Thursday, 5 September 2019

Project budget


In this post, we emphasize the importance of the project budget, review the process and key principles for developing a realistic budget, and highlight the areas where people often go astray. This leads to a budget that has credibility with your stakeholders and provides you with the foundation to effectively track project costs and manage project execution.

The project budget estimates all the costs the project will incur, and when they will be incurred. It is a key component of the overall project plan. The project budget is important for the following reasons:
·        Planning validator—Because the project schedule is a main driver for the project budget, the budget can serve as an excellent cross-reference for the validity of the schedule and vice versa. By looking at the schedule from a cost perspective, you might see resource or budget issues that were not obvious before. Inversely, the schedule input is key for validating the project budget because the budget needs to account for all the time a resource is required on the project.
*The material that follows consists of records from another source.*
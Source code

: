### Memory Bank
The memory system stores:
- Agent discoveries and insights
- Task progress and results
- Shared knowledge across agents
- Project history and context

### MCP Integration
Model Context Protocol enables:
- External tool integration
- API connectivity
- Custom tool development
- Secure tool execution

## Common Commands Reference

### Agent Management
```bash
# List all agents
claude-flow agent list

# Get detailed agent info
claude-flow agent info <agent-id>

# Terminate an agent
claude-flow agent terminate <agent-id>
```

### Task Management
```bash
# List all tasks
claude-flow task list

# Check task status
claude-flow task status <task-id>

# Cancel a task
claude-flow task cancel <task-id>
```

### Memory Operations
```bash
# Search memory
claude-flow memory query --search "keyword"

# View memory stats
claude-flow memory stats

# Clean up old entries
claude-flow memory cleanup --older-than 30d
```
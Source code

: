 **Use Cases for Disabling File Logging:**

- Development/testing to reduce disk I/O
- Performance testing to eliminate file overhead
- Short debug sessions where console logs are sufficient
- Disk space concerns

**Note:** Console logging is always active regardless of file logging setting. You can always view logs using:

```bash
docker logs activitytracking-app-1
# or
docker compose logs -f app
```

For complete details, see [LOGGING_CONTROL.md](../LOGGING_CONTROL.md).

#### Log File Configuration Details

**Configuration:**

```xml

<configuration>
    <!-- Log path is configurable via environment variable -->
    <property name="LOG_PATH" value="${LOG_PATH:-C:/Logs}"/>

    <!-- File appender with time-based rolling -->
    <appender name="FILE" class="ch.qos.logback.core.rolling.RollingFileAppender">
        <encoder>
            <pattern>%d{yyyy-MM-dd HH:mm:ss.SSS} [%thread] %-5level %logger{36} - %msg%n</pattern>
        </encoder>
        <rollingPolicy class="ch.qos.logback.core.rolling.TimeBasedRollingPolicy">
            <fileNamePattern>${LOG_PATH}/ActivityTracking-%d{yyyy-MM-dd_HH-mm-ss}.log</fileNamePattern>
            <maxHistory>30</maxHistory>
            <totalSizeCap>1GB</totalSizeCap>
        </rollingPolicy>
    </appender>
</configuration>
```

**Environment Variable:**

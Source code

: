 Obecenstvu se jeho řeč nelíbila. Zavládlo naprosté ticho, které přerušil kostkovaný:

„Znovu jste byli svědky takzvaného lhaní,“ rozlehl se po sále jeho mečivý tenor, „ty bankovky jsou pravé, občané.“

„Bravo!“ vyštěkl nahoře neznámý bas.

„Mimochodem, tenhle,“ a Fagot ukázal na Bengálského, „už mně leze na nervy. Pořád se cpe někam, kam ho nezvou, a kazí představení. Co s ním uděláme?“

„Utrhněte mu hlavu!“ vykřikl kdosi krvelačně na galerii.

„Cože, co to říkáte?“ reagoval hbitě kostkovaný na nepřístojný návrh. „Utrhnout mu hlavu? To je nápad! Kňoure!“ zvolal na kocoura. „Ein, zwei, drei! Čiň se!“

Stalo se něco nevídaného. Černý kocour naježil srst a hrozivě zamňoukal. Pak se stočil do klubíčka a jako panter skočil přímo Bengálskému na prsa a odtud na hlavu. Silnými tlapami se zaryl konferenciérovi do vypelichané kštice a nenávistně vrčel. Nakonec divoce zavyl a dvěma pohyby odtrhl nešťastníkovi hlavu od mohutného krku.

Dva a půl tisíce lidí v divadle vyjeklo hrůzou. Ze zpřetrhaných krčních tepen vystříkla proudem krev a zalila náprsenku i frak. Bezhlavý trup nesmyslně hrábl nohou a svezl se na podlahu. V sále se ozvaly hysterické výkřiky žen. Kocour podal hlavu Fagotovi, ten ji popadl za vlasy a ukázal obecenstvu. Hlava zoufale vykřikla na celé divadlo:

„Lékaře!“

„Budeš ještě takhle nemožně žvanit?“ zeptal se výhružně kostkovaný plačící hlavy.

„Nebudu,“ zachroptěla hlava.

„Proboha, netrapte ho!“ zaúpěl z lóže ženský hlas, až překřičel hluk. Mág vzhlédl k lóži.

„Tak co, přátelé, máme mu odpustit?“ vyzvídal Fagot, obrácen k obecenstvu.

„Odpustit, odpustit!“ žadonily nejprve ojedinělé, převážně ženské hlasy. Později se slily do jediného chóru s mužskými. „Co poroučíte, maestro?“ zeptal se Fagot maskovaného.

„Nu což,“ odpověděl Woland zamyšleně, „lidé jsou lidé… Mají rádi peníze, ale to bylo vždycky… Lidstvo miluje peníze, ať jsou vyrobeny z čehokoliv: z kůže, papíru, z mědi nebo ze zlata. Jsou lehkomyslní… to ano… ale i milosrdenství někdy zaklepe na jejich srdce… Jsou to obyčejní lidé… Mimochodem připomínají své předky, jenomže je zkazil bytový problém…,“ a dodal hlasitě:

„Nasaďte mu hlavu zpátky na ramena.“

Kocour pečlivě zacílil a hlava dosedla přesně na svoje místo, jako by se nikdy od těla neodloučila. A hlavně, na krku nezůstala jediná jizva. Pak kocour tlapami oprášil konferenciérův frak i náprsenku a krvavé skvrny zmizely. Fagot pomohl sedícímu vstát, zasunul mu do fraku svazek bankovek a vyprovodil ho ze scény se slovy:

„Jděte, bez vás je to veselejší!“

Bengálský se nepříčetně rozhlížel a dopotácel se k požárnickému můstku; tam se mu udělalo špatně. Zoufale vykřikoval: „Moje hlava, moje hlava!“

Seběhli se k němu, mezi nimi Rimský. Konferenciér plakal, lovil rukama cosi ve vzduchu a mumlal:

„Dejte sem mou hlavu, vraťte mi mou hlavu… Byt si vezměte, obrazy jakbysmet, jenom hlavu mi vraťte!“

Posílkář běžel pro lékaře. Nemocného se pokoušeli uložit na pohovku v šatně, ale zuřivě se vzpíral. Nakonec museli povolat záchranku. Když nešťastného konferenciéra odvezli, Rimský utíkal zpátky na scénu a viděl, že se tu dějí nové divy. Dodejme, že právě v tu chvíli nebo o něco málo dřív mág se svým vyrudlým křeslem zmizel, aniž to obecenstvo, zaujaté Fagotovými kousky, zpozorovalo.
·        Performance measurement—By measuring project progress against a cost baseline, you can better measure the true performance of your project along the way, and in most cases, identify issues and risks much sooner. This is the basis for an advanced project controlling technique called earned value management.

·        Managing expectations—The budget impacts stakeholder expectations in several ways. The initial budget sets the expectation on what the total project costs should be. If the budget is not developed properly, then you are bound to have an expectation issue. If the project budget is predefined and serves as a cost ceiling for the project, then it helps you to set stakeholder expectations regarding project schedule and project scope.

·        Cash flow management tool—Your schedule drives the timing of your resource needs. Especially in organizations where resources are shared across projects or centrally managed, the accuracy of the schedule is key to efficient resource management.

·        Justifying project investment—With more projects accountable to a project selection process and to financial return on investment expectations, it is increasingly important to establish the cost baseline for the project and monitor closely.

So even if you find yourself in an environment where it is not expected that you develop a project budget (instead you are asked to primarily manage schedule and scope), I strongly encourage you to do two things:

·        Do it anyway—Develop a project budget anyway. This exercise builds your project management skills, enables you to recognize project performance issues sooner, and better prepares you for senior management discussions about your project.

·        Follow the money—You should have determined this as part of project definition, but just in case you haven’t, make sure you are totally clear on who is financially sponsoring the project and who controls any financial based decisions to be made about your project. This awareness is key in your efforts to manage expectations and to understand the political aspects of your project.

·        Now let’s review the fundamental principles that guide this process:

·        Iterative process—Budget development is an iterative process just like all project planning. The various facets of project planning interrelate and have natural feedback loops. With the project budget, there are strong dependencies on organizational policies and on the schedule development process. As a result, it usually takes several cycles to fully develop the budget and to get an agreement.

·        Total lifecycle—The budget should address the total project lifecycle. This is a common oversight, especially for the operational phases of the project.

·        Time-phased—Not only do we need to budget cost totals, but we need to know when these costs will be incurred for both cash flow management and project control reasons. The goal of the project budgeting process is to establish a cost baseline.

·        Comprehensive—The budget should account for all project costs. There is a tendency to only account for obvious resources needed for the project (labor or new equipment).

·        Include a buffer—A buffer, normally referred to as management reserve, should be allocated to the project budget. The management reserve is primarily there to deal with known risks (a risk response), the estimating uncertainty factor, and the overall planning uncertainty factor (hidden work, rework, hidden costs, and change requests). In addition, if you have a long-term project or an international project, you might need a buffer for monetary factors such as inflation and exchange rates. Of course, these should be noted as risks in these situations.
·        Document assumptions—Budget assumptions are documented like all other project assumptions. Any assumption made as part of the budgeting process should be documented and clearly communicated. As with all assumptions, you can document them within the targeted deliverable (in this case the budget document spreadsheet) or add them to the designated repository for project assumptions (commonly either a separate assumptions document, the project definition document, or project plan).